This project demonstrates how to create a voice assistant using Python, FastAPI, WebSockets, and an AG2 RealtimeAgent. The application streams audio from a browser to a FastAPI server and enables real-time voice communication with the RealtimeAgent.
- WebSocket Audio Streaming: Direct real-time audio streaming between the browser and server.
- FastAPI Integration: A lightweight Python backend for handling WebSocket traffic.
Before you begin, ensure you have the following:
- Python 3.9+: The project was tested with
3.9
. Download here. - An OpenAI account and an OpenAI API Key. You can sign up here.

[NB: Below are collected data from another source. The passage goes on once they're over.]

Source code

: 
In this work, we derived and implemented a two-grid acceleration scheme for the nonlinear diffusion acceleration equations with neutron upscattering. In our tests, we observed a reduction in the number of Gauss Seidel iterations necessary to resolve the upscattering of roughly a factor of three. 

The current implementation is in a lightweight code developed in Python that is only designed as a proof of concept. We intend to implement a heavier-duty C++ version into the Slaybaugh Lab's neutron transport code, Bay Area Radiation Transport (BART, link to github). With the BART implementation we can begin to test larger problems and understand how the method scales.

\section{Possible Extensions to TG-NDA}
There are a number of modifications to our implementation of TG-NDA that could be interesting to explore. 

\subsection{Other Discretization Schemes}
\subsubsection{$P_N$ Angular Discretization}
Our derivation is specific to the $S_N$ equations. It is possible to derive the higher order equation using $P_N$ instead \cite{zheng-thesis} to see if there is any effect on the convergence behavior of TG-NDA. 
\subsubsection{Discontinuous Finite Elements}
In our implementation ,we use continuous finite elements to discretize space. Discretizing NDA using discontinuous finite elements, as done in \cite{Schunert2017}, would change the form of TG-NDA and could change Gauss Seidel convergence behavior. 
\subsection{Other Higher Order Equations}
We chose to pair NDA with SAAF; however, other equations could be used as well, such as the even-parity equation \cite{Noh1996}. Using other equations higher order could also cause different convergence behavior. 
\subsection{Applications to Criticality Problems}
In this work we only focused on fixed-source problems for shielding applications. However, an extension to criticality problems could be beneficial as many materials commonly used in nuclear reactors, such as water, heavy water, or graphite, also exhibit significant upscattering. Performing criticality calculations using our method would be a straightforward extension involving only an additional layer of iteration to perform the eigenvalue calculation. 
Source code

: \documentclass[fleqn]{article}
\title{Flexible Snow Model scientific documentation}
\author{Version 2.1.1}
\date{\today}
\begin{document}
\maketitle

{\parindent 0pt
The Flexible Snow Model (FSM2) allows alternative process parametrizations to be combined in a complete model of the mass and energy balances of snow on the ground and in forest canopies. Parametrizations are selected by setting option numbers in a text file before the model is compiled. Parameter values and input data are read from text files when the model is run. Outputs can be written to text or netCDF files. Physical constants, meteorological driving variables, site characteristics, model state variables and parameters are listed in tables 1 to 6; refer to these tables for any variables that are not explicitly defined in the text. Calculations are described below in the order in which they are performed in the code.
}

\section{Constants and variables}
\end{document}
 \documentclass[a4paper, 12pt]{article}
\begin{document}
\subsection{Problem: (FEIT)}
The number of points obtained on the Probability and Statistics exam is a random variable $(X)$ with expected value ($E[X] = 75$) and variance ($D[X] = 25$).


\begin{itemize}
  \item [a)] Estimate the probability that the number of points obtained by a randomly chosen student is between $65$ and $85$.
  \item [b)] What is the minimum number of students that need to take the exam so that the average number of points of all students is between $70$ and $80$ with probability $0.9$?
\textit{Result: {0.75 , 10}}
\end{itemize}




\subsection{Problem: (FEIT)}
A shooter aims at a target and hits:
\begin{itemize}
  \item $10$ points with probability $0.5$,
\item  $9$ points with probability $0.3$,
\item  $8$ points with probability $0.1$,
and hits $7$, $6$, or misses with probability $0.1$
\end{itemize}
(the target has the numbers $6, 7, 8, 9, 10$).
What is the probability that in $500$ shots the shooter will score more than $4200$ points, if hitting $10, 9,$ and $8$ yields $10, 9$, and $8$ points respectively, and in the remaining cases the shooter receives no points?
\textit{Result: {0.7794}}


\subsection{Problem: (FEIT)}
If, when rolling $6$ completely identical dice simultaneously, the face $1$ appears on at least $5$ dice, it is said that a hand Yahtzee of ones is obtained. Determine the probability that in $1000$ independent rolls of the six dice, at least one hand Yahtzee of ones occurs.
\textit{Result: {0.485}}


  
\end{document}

- OpenAI Realtime API access.
Follow these steps to set up the project locally:
git clone https://github.com/ag2ai/realtime-agent-over-websockets.git
cd realtime-agent-over-websockets
Create a OAI_CONFIG_LIST
file based on the provided OAI_CONFIG_LIST_sample
:
cp OAI_CONFIG_LIST_sample OAI_CONFIG_LIST
- In the OAI_CONFIG_LIST file, update the
api_key
to your OpenAI API key for the configuration with the tag "gpt-4o-mini-realtime"
- In the OAI_CONFIG_LIST file, update the
api_key
to your Gemini API key for the configuration with the tag "gemini-realtime" - In realtime_over_websockets/main.py update filter_dict tag to "gemini-realtime"
To reduce cluttering your global Python environment on your machine, you can create a virtual environment. On your command line, enter:
python3 -m venv env
source env/bin/activate
Install the required Python packages using pip
:
pip install -r requirements.txt
Run the application with Uvicorn:
uvicorn realtime_over_websockets.main:app --port 5050
With the server running, open the client application in your browser by navigating to http://localhost:5050/start-chat/. Speak into your microphone, and the AI assistant will respond in real time.
This project is licensed under the MIT License.